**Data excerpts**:
::::

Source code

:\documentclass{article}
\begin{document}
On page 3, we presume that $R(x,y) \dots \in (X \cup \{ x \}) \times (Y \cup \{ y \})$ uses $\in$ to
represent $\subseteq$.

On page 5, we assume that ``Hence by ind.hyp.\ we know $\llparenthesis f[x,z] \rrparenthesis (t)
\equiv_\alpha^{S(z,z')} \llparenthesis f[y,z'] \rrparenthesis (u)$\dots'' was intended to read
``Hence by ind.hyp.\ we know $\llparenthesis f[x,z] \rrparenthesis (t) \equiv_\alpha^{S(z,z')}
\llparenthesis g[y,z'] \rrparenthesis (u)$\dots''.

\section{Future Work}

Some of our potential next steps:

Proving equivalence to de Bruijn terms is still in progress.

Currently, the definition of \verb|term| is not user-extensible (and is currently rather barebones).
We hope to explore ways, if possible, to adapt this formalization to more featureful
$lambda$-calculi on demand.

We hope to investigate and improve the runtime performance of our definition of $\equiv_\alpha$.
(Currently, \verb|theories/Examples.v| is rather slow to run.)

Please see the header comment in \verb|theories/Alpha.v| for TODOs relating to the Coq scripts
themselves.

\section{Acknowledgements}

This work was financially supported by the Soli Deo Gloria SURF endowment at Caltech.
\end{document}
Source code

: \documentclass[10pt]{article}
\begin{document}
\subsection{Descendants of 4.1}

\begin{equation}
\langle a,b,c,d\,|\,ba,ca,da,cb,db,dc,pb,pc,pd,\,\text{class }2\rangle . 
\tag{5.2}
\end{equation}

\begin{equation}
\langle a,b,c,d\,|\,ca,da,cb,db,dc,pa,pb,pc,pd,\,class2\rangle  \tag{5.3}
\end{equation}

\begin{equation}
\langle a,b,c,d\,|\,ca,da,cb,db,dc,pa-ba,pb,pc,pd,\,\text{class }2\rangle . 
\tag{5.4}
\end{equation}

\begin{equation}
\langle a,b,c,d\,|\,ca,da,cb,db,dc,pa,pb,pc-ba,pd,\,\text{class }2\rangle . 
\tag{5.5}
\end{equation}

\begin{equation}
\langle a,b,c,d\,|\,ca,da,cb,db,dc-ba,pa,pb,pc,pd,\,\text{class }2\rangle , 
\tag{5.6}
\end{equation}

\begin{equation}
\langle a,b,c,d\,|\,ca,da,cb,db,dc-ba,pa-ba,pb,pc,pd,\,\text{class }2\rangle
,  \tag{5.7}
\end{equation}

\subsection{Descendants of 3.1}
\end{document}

::::

**DIRECTIONS FOR THIS TASK**: Determine how many lines of the data above hold the word "article". Output that number only.

**RESULT FOR THIS TASK**: 2